19. September 2019 Januarius, Igor, Euthymia Üffing

Ludwig IX. »der Heilige«

Hl., geb. am 25. April 1214, wurde bereits mit 11 Jahren (1226) zum König gekrönt. Seine Mutter Blanka übernahm die Vormundschaftsregierung. Ludwig führte durch kluge Reformen das französische Königtum zu höchstem Ansehen. Er ordnete das Gerichts-, Münz- und Gewerbewesen neu, bändigte die streitbaren Vasallen, war ein Freund der Städte, begünstigte die Wissenschaft, sorgte durch mildtätige Stiftungen für Arme und Kranke. Erfüllt von persönlicher Frömmigkeit, schritt er gegen Missbräuche der Kirche ein, wahrte aber gegenüber der Geistlichkeit die Rechte der Krone. Für die von ihm erworbene Dornenkrone Christi und andere Reliquien aus dem Heiligen Land erbaute er in Paris die St.-Chapelle.
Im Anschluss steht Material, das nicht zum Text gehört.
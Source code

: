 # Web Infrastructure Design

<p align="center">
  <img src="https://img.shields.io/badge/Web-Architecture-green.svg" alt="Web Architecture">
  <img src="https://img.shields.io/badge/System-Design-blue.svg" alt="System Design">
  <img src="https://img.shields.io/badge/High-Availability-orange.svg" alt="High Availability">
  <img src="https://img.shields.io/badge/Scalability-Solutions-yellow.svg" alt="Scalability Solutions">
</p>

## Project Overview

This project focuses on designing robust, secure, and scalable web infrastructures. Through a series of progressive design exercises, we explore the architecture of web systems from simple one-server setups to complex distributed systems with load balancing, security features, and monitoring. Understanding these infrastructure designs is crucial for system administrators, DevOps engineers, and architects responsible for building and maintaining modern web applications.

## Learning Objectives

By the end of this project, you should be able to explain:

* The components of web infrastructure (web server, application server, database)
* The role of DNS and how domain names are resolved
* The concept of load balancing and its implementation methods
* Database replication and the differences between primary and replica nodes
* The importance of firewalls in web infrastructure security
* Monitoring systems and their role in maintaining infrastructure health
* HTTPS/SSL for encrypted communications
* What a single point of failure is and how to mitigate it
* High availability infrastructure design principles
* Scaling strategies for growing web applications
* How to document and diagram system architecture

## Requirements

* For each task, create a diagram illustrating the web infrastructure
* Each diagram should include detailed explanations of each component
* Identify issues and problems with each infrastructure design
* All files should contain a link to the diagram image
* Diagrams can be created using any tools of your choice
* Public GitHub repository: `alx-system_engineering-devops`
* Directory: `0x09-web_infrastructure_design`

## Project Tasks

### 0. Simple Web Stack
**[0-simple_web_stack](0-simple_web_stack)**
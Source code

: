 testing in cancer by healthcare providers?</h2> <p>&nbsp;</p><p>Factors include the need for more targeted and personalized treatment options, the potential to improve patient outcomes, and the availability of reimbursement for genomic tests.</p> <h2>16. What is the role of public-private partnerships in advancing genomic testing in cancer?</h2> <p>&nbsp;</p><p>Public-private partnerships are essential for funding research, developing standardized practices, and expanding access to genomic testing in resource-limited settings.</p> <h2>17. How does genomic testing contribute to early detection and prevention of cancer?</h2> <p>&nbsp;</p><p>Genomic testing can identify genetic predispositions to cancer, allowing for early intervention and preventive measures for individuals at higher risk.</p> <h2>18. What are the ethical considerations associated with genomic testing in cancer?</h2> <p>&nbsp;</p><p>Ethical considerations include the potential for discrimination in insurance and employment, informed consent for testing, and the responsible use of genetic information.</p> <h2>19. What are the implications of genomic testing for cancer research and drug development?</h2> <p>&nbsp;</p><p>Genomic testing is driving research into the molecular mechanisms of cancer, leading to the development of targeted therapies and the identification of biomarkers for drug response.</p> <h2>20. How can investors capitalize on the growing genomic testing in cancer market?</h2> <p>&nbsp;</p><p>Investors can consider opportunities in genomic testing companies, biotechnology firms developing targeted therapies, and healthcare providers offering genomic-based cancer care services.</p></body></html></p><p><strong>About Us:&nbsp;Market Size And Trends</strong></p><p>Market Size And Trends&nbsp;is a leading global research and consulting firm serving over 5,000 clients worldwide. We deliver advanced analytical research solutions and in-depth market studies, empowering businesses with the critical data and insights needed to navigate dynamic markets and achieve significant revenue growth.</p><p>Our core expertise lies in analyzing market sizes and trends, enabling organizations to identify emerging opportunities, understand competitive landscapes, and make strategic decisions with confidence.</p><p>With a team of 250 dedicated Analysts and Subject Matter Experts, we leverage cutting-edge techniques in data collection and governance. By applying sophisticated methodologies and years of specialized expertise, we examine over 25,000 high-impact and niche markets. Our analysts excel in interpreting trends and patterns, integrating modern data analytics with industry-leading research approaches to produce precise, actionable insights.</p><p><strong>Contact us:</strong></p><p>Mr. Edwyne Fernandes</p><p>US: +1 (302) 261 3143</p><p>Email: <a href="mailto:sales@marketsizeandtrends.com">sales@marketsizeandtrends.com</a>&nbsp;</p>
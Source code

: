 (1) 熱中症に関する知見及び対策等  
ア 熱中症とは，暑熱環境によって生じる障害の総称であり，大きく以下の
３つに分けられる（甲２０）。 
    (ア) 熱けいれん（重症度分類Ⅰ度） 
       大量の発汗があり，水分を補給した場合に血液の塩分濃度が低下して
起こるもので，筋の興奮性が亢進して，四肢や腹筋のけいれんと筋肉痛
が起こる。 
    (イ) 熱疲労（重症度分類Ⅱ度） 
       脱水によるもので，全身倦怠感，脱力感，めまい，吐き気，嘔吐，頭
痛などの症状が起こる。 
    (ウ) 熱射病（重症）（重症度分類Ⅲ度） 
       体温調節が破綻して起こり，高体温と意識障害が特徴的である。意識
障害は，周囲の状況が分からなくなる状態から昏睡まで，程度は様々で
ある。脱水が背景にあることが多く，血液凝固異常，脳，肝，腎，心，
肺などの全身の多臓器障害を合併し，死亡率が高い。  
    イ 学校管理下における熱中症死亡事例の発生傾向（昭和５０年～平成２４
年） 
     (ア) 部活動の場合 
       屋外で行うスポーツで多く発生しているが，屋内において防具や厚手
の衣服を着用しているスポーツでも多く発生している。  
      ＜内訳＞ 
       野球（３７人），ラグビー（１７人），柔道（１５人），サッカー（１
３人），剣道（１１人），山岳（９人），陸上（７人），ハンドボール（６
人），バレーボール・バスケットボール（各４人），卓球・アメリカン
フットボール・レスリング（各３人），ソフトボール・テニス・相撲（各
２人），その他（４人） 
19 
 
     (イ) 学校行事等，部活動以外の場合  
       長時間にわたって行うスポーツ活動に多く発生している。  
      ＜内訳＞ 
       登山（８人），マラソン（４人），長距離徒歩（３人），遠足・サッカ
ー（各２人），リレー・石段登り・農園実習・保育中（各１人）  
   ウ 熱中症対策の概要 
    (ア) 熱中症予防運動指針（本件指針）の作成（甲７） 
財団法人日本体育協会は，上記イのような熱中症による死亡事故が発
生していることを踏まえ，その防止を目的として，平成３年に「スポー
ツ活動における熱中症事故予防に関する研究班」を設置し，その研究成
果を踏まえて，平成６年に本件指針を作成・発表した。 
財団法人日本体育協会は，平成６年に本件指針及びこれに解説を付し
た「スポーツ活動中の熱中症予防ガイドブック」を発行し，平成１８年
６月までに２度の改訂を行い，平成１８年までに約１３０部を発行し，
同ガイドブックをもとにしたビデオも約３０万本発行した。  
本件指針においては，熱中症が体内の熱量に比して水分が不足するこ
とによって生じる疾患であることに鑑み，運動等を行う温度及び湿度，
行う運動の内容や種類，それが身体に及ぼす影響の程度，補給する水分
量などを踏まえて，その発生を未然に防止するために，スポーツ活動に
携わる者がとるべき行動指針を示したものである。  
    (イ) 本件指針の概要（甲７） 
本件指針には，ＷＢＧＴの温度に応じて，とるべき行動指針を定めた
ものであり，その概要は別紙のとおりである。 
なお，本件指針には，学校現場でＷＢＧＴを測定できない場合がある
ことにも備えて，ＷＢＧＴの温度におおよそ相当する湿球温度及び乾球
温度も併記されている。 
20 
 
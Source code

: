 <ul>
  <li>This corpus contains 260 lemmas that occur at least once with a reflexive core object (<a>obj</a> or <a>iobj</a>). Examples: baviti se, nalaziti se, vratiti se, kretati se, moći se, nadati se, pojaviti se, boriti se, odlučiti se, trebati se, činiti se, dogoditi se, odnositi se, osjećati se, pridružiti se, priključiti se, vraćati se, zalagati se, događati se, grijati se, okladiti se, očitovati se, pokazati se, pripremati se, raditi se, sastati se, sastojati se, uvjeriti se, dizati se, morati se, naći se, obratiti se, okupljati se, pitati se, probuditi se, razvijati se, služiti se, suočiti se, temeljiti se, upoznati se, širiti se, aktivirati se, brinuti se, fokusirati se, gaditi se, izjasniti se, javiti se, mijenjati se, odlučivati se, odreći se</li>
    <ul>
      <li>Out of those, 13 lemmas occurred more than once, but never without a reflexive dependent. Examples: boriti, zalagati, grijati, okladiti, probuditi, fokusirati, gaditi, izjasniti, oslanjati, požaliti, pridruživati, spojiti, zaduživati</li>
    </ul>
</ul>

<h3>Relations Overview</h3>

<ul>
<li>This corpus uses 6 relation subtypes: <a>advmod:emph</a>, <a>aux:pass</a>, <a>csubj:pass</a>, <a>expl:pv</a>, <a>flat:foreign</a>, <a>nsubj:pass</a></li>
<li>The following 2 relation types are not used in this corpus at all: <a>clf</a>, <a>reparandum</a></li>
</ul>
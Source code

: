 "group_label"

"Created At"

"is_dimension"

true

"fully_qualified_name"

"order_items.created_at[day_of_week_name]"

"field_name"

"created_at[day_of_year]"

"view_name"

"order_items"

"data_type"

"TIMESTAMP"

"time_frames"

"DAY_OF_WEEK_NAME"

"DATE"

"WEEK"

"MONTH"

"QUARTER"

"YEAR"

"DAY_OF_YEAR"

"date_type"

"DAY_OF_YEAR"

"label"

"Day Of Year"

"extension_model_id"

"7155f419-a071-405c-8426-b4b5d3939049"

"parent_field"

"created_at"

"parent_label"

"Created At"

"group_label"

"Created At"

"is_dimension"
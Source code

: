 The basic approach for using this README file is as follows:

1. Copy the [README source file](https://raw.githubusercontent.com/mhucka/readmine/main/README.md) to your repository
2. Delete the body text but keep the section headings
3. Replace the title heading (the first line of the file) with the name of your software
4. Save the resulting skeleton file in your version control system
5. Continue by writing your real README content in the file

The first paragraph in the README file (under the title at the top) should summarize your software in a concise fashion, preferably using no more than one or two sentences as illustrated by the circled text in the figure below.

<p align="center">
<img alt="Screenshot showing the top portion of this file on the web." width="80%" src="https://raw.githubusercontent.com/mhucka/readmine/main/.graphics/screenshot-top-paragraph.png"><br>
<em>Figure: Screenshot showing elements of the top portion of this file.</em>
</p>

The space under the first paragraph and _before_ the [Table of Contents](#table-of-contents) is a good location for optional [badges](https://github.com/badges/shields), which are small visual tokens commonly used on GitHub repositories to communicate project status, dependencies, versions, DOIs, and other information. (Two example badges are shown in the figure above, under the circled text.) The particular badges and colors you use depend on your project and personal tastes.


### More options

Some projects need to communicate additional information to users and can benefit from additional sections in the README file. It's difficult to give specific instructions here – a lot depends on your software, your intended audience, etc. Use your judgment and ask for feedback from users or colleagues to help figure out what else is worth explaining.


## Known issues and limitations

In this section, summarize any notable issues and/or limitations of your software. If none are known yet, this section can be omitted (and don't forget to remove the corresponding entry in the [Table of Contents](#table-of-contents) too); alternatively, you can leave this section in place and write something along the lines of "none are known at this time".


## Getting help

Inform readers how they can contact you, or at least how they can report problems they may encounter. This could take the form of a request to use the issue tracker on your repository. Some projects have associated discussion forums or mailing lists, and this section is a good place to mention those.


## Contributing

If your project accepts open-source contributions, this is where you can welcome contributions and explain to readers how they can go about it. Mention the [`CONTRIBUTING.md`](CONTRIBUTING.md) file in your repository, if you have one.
Bei einem 1248 unternommenen Kreuzzug geriet er 1250 in Gefangenschaft, aus der er sich loskaufen musste. Auf einem weiteren Kreuzzug gegen Tunis starb er nach der Eroberung von Karthago am 25. August 1270 an einer Seuche. Sein Leib wurde in die Abtei St.-Denis bei Paris übertragen. Dargestellt im Königsornat mit Lilienzepter, mit Dornenkrone und Nägeln. – Patron der Wissenschaft; der Blinden, Pilger, Reisenden, Kaufleute, Bauarbeiter, Steinhauer, Anstreicher, Tapezierer, Stuckateure, Buchdrucker, Buchbinder, Weber, Bürstenbinder, Friseure, Bäcker, Fischer, Juweliere, Gerichtsdiener; gegen Pest.

 

 

 

Quelle: Jakob Torsy, Hans-Joachim Kracht (2002): Der große Namenstagskalender.